Thinking outside the box, as it were, is the best way to come up with a job or business that will match their skills. Real Estate, local government, and Historic Preservation Societies are the first place one would think of that would need the skills of a young historian, especially if they are willing to piece together their jobs in a small “chunk” size that will be more affordable in today’s economy. For example, tell them to pitch to a real estate office that often has historic properties to sell, a service researching the information about what is available tax wise to someone who purchased this property. They could also add a history of the house for another fee---the trick is to keep the fees small and make money by volume. These days a simple, “You know you can get a tax break by buying this house,” does not cut it, people want to see a report or evidence that it can benefit them tax wise to purchase this home. A new graduate could charge a flat fee and work for many realtors. Or how about contacting a set designer or art director through the website, www.setdecorators.org and send a letter offering to do research for them for their next project that features historical interiors, architecture or material culture.
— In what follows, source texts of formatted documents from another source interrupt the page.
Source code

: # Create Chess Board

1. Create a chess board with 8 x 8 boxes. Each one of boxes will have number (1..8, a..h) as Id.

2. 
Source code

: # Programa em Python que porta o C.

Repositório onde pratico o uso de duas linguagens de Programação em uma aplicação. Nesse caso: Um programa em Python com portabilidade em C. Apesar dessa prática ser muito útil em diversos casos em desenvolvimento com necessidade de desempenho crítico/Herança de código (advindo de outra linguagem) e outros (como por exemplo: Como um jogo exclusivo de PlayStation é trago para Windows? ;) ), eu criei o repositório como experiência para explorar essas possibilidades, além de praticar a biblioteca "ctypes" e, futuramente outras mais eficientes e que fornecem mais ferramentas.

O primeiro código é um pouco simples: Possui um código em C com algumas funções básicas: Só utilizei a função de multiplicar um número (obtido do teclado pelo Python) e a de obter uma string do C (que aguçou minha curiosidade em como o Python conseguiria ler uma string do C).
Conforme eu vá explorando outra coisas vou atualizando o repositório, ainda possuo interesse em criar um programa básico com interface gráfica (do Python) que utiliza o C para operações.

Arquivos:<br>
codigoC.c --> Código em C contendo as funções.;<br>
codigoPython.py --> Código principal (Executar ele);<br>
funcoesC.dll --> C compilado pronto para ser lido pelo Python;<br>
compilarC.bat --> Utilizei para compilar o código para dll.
Deciding where their interest lies is a major component in this next piece of advice. The best way to find out their passion and gain valuable experience is to volunteer at a historic site near where they live and get to know the staff so that they will be the first in line when a job does come around. Suggesting that they hone their skills in grant research and writing is something else that is currently very needed and with few people schooled in the proper way to go about the process. They have just graduated with the skills to research and analyze historic properties so connecting with a local appraising office is a place they could give out their cards and sell their ideas.
To her credit she was very respectful and listened as I came up with two or three ideas that she could put into action immediately. I am sure I sounded like I was very naïve as I spun the ideas and tried to get her excited about their potential to, if not make a living wage, at least be something to keep her active and engaged in her quest to find the perfect fit for her.
I have been very lucky in my career and I think it is because I have always done what I wanted to for the most part. I was blessed with an optimistic outlook no matter what befell me. I forget that lots of people do not have an entrepreneur’s constitution, and to be successful you certainly need a strong one.
This being said, I have also learned that when you float an idea that seems “out there” you definitely are blessed to have someone listening to you who takes the idea and without prejudice helps you flesh out the pluses and minuses of the proposal. These people are few and far between and I have found that when you find someone with great patience and listening ear, hang on to them as a friend or contemporary…or marry them as I did.
I have no idea whether or not she has gone on and taken any of my advice. I do know, however, that she knows that she can always find a willing listener in me if she needs one.